> How are gateways chosen?

Someone volunteers.

> What is to stop gateways from being taken down (using the "flaw" that you
> talk about) isolating a potentially large group of nodes?

Nothing. A gateway is a public node. Currently there is nothing to stop a
public node from being taken down. The cluster will be isolated, but not
shut down. The alternative is that they all get shut down. Some trading
can still occur just within the cluster until they find a new
gateway. Also, there can be multiple gateways for a cluster, so shutting
down one gateway wouldn't necessarily isolate the cluster.

> How do people reliably find another Freenet node which they trust, and
> which can trust them?

Since this must occur out-of-band, the particular mechanism is
situational. The same ways that you form any sort of persecuted group. You
start a small cluster with people you know. As you meet more people that
you think you can trust you add them and hope that none of them are
agents. If you can't find people to trust then you can take your chances
with running a public node or you can give up.

> Why won't the gateway become a bottleneck if all requests for information
> not stored within the local cluster must pass through it?

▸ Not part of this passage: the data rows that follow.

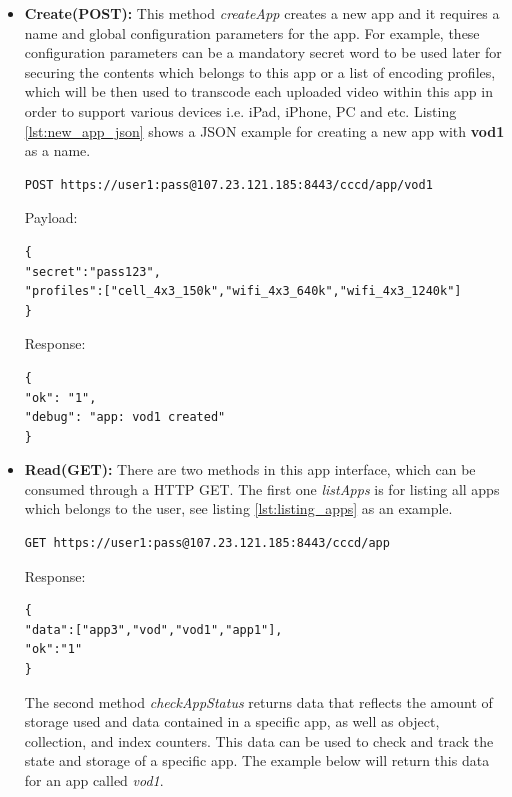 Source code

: \begin{itemize}
\item \textbf{Create(POST):} This method \textit{createApp} creates a new app and it requires a name and global configuration parameters for the app. For example, these configuration parameters can be a mandatory secret word to be used later for securing the contents which belongs to this app or a list of encoding profiles, which will be then used to transcode each uploaded video within this app in order to support various devices i.e. iPad, iPhone, PC and etc. Listing \ref{lst:new_app_json} shows a \ac{JSON} example for creating a new app with \textbf{vod1} as a name.

\begin{code}
\begin{verbatim}
POST https://user1:pass@107.23.121.185:8443/cccd/app/vod1
\end{verbatim}
Payload:
\begin{verbatim}
{
"secret":"pass123",
"profiles":["cell_4x3_150k","wifi_4x3_640k","wifi_4x3_1240k"]
}
\end{verbatim}
Response:
\begin{verbatim}
{
"ok": "1",
"debug": "app: vod1 created"
}
\end{verbatim}
\caption{Creating a new app}
\label{lst:new_app_json}
\end{code}

\item \textbf{Read(GET):} There are two methods in this app interface, which can be consumed through a \ac{HTTP} GET. The first one \textit{listApps} is for listing all apps which belongs to the user, see listing \ref{lst:listing_apps} as an example. 

\begin{code}
\begin{verbatim}
GET https://user1:pass@107.23.121.185:8443/cccd/app
\end{verbatim}
Response:
\begin{verbatim}
{
"data":["app3","vod","vod1","app1"],
"ok":"1"
}
\end{verbatim}
\caption{Listing all apps which belong to a user}
\label{lst:listing_apps}
\end{code}


The second method \textit{checkAppStatus} returns data that reflects the amount of storage used and data contained in a specific app, as well as object, collection, and index counters. This data can be used to check and track the state and storage of a specific app. The example below will return this data for an app called \textit{vod1}.


\end{itemize}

First of all, it is likely that because of the isomorphism between a group
of people that know and trust each other and the cluster, it is likely
that there will be some overlap between requested files. This means that a
greater percentage of requests will be serviced by the local network than
in a normal public network.

However, ignoring that, the gateway acts as a bottleneck going out of the
cluster but not going into the cluster. (I'll post a separate post to
substantiate this claim.) So yes, from inside the cluster if you want to
request something outside of the cluster, you have to go through one of
the gateways. There can of course be multiple gatways. But it is of course
an issue that if you only have a few gateways and a lot of nodes in the
cluster that the gateways will become overloaded and things will get
slow. If that happens, you can always run a public node or try to find
another gateway to balance out the cluster's load.

It is important to note, however, that while it is possible that being in
a cluster could suck (in which case become a public node if it sucks so
much that it's worth the risk to you), a cluster will not degrade the
performance of the public network. People in clusters should be allowed to
degrade their performance if they feel like it but of course should not be
able to degrade the performance of the public network, which they won't.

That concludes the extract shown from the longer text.